Ein Großteil der Christen praktiziert ihre Religion in nicht offiziell registrierten Kirchen oder Gemeinden. Es existieren zwei offiziell registrierte chinesische christliche Kirchen, die dem Staatlichen Amt für religiöse Angelegenheiten unterstellt sind: die Katholisch-Patriotische Vereinigung (chinesisch 中国天主教爱国会, Pinyin Zhōngguó tiānzhǔjiào àiguó huì) mit einer Mitgliederanzahl von 6 Millionen im Jahr 2012 und die protestantische Patriotischen Drei-Selbst-Bewegung (chinesisch 三自爱国运动, Pinyin Sānzì Àiguó Yùndòng) mit 20 Millionen Mitgliedern im Jahr 2012.[4]
Zahl der Christen
Nachdem die europäischen Missionare in den 1950er Jahren des Landes verwiesen wurden und nachdem während der Kulturrevolution das religiöse Leben streng verboten war, hat das Christentum in den letzten dreißig Jahren ohne wesentliche ausländische Unterstützung einen massiven Aufschwung genommen. Inzwischen hat China eine der größten christlichen Gemeinden mit weiterem stabilem Wachstum. Bisher hat die übrige Christenheit von dieser äußerst lebendigen chinesischen Variante des Christentums noch nicht viel Notiz genommen. Dies hängt auch damit zusammen, dass die Entwicklung von der Zentralregierung weitgehend geleugnet wird.

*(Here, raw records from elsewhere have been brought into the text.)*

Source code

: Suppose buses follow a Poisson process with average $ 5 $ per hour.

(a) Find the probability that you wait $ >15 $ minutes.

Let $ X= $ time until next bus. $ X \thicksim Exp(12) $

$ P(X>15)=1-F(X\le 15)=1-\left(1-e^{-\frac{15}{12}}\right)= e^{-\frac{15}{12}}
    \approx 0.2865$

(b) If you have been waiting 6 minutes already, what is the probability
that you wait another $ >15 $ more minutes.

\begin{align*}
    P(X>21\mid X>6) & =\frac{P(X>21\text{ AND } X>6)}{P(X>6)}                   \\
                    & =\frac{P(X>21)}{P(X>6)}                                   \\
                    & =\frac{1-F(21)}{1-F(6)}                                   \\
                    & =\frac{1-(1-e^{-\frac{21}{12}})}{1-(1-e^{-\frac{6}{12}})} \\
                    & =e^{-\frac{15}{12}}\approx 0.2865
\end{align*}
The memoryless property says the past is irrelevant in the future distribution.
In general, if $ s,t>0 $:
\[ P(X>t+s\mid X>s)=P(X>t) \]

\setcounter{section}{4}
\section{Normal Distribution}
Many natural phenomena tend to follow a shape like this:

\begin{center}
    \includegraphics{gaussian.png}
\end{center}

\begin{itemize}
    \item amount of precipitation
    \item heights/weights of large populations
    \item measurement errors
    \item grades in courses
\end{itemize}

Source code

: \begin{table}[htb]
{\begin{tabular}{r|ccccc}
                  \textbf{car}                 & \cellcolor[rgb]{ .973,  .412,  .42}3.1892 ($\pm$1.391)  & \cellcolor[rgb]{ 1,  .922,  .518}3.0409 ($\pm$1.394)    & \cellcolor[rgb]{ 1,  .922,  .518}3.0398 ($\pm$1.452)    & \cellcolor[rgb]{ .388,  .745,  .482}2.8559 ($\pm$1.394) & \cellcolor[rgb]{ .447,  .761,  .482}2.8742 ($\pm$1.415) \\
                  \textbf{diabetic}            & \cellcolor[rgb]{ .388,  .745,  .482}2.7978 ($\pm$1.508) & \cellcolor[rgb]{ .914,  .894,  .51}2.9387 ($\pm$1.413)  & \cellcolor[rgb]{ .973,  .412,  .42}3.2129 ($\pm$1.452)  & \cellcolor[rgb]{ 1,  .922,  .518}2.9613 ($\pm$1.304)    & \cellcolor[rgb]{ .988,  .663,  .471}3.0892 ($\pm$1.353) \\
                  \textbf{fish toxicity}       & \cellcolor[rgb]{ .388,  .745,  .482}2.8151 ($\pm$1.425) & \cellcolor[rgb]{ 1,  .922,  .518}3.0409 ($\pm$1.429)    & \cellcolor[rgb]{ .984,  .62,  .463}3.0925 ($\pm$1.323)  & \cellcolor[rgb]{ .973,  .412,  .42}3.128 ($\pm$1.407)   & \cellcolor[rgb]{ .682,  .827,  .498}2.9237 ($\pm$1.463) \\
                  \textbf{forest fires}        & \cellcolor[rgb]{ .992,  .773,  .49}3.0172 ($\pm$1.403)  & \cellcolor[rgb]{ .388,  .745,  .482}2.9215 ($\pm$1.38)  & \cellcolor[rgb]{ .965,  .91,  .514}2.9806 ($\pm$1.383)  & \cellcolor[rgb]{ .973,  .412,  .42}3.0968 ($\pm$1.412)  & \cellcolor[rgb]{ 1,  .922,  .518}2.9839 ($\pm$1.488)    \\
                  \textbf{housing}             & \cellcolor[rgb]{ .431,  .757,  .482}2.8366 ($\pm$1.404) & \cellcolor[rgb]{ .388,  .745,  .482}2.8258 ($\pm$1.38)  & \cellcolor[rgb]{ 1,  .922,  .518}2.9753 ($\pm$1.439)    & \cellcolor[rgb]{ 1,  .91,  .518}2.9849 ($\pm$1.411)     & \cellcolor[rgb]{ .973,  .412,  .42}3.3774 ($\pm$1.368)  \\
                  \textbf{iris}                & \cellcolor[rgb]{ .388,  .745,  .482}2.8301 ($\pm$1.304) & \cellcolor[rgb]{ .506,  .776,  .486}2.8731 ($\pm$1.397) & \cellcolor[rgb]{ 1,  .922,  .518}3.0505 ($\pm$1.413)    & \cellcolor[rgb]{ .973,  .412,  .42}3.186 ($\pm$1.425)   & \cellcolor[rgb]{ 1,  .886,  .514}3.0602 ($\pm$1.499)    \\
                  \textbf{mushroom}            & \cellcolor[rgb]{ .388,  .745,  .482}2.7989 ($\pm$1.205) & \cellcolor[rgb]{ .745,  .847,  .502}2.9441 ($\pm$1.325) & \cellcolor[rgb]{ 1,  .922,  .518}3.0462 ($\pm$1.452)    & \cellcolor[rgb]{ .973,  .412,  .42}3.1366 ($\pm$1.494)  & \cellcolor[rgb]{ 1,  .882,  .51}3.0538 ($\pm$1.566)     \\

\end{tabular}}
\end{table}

1997 gab es in der Volksrepublik China nach offiziellen Angaben etwa 19 Millionen Christen, das wären 1,4 % der Bevölkerung;[5] 2018 wurde diese Zahl, die nur „registrierte“ Christen umfasst, in einem Dokument der Regierung auf 36 Millionen erhöht.[6] Auch die Schätzungen über die Gesamtzahl der Christen (inklusive „nicht registrierter“ Christen) belegen ein starkes Wachstum. 2009 rangierten sie von rund 30 Millionen bis zu 80 Millionen, das wären 2,2 % bis 5,9 % der Bevölkerung.[7] Die evangelikal-christliche Missionsorganisation Asian Harvest behauptete sogar, dass 7,63 % der Bevölkerung auf dem chinesischen Festland Christen seien;[8] das wäre ein höherer Anteil als in Taiwan, wo 6,57 % der Bevölkerung Christen sind.[9] Neuere Schätzungen sprechen von 100 bis 130 Millionen Christen in China.[10]
Offizieller Status
Der Katholizismus und der Protestantismus werden in der Volksrepublik China als eigenständige Religionen angesehen. Es gibt wenig Ökumene. Die katholische und die protestantischen Kirchen haben untereinander kaum Kontakt.[11]
Die kirchliche Situation ist sehr kompliziert und abhängig von Konfession, Denomination und Ort oder Diözese. Es herrscht eine zunehmende Intransparenz im Bereich der sogenannten katholischen Untergrundkirche bzw. den protestantischen „Hauskirchen“ bei gleichzeitiger Entstehung von ausgedehnten Grauzonen zwischen dem „Untergrund“ und der vom Staat offiziell anerkannten Kirchen. Es gibt ein sehr intensives religiöses (sakramentales) Leben und unzählige Aktivitäten, die eigentlich in keiner Entsprechung zum Personal und zu den finanziellen Möglichkeiten der Kirche stehen. In der chinesischen Christenheit gibt es eine Vitalität des christlichen Lebens, die den europäischen Christen inzwischen meist fremd ist. Es besteht immer noch theologische Unklarheit und Unsicherheit in den Gemeinden mit der Gefahr, dass ganze Gemeinden von Sekten vereinnahmt werden. Es gibt eine große Unversöhnlichkeit zwischen den Gruppierungen der Kirchen, z. B. der offiziellen katholischen Kirche und der ehemaligen katholischen Untergrundkirche.[12][13]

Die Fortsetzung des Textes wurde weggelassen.